__Problem description__
Transcribe every entry word for word, but skip the images.

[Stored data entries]
···

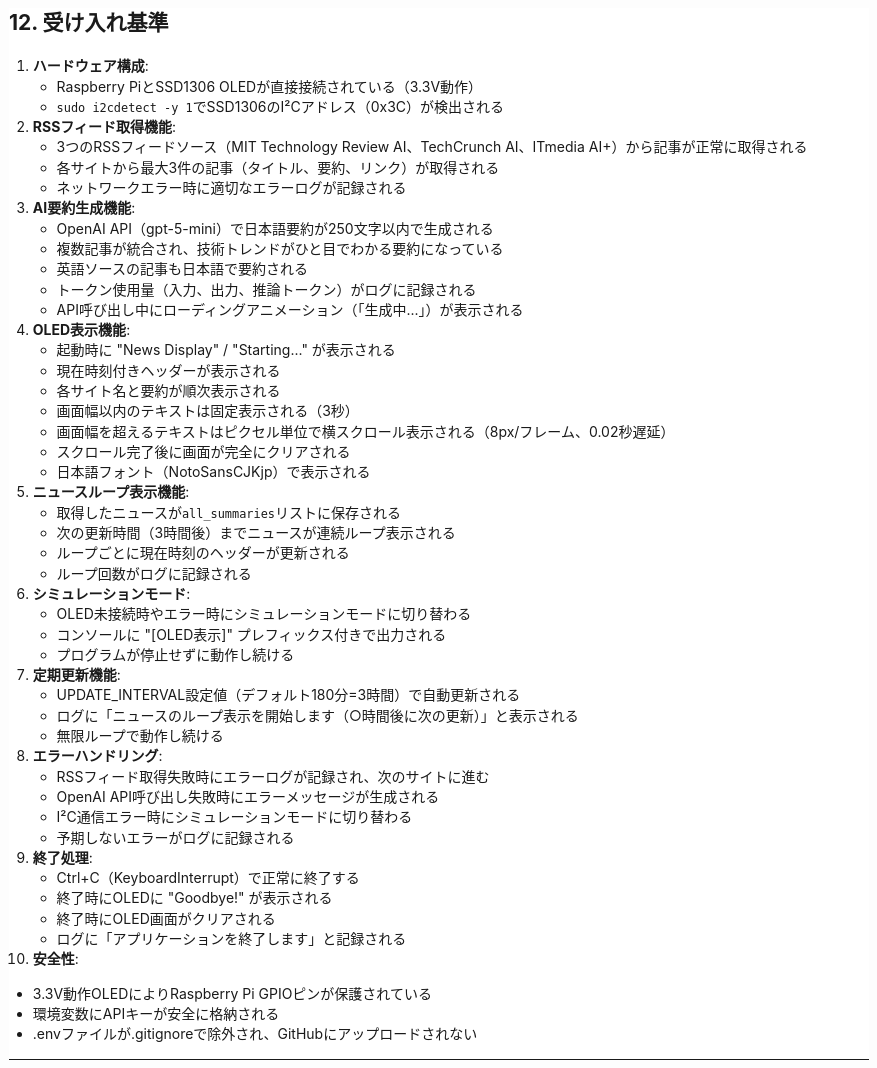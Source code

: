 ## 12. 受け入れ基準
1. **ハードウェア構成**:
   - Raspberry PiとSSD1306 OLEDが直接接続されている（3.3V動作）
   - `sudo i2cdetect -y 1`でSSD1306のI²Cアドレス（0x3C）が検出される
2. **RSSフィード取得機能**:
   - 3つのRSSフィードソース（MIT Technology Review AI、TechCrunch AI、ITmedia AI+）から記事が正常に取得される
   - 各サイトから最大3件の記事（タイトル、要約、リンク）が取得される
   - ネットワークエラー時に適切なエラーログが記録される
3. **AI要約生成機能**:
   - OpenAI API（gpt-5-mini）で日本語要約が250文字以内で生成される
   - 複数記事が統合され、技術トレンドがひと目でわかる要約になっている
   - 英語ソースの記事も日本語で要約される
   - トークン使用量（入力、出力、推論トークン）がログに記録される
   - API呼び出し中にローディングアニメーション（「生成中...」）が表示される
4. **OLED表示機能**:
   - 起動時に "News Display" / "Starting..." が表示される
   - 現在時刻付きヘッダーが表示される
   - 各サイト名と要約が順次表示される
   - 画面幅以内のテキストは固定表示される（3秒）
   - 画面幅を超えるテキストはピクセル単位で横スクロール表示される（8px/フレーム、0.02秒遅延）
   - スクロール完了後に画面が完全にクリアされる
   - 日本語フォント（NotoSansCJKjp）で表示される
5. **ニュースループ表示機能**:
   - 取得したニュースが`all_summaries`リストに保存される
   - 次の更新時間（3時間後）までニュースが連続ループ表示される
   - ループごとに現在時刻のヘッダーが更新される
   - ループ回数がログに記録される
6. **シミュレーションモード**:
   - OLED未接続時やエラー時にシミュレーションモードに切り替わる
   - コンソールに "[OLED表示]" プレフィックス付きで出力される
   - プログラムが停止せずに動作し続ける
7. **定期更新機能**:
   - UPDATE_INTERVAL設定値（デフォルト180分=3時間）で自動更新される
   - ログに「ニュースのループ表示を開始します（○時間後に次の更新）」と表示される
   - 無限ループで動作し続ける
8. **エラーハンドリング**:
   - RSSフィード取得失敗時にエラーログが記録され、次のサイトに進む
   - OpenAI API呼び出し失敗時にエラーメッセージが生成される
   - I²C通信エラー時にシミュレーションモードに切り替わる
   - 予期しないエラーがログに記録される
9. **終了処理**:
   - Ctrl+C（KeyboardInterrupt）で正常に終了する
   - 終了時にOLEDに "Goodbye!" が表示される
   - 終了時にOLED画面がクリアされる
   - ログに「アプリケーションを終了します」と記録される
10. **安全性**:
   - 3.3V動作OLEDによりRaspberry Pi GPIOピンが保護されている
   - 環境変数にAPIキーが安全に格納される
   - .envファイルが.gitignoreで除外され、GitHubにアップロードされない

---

···

__Your response__
Source code

: ## 12. 受け入れ基準
1. **ハードウェア構成**:
   - Raspberry PiとSSD1306 OLEDが直接接続されている（3.3V動作）
   - `sudo i2cdetect -y 1`でSSD1306のI²Cアドレス（0x3C）が検出される
2. **RSSフィード取得機能**:
   - 3つのRSSフィードソース（MIT Technology Review AI、TechCrunch AI、ITmedia AI+）から記事が正常に取得される
   - 各サイトから最大3件の記事（タイトル、要約、リンク）が取得される
   - ネットワークエラー時に適切なエラーログが記録される
3. **AI要約生成機能**:
   - OpenAI API（gpt-5-mini）で日本語要約が250文字以内で生成される
   - 複数記事が統合され、技術トレンドがひと目でわかる要約になっている
   - 英語ソースの記事も日本語で要約される
   - トークン使用量（入力、出力、推論トークン）がログに記録される
   - API呼び出し中にローディングアニメーション（「生成中...」）が表示される
4. **OLED表示機能**:
   - 起動時に "News Display" / "Starting..." が表示される
   - 現在時刻付きヘッダーが表示される
   - 各サイト名と要約が順次表示される
   - 画面幅以内のテキストは固定表示される（3秒）
   - 画面幅を超えるテキストはピクセル単位で横スクロール表示される（8px/フレーム、0.02秒遅延）
   - スクロール完了後に画面が完全にクリアされる
   - 日本語フォント（NotoSansCJKjp）で表示される
5. **ニュースループ表示機能**:
   - 取得したニュースが`all_summaries`リストに保存される
   - 次の更新時間（3時間後）までニュースが連続ループ表示される
   - ループごとに現在時刻のヘッダーが更新される
   - ループ回数がログに記録される
6. **シミュレーションモード**:
   - OLED未接続時やエラー時にシミュレーションモードに切り替わる
   - コンソールに "[OLED表示]" プレフィックス付きで出力される
   - プログラムが停止せずに動作し続ける
7. **定期更新機能**:
   - UPDATE_INTERVAL設定値（デフォルト180分=3時間）で自動更新される
   - ログに「ニュースのループ表示を開始します（○時間後に次の更新）」と表示される
   - 無限ループで動作し続ける
8. **エラーハンドリング**:
   - RSSフィード取得失敗時にエラーログが記録され、次のサイトに進む
   - OpenAI API呼び出し失敗時にエラーメッセージが生成される
   - I²C通信エラー時にシミュレーションモードに切り替わる
   - 予期しないエラーがログに記録される
9. **終了処理**:
   - Ctrl+C（KeyboardInterrupt）で正常に終了する
   - 終了時にOLEDに "Goodbye!" が表示される
   - 終了時にOLED画面がクリアされる
   - ログに「アプリケーションを終了します」と記録される
10. **安全性**:
   - 3.3V動作OLEDによりRaspberry Pi GPIOピンが保護されている
   - 環境変数にAPIキーが安全に格納される
   - .envファイルが.gitignoreで除外され、GitHubにアップロードされない

---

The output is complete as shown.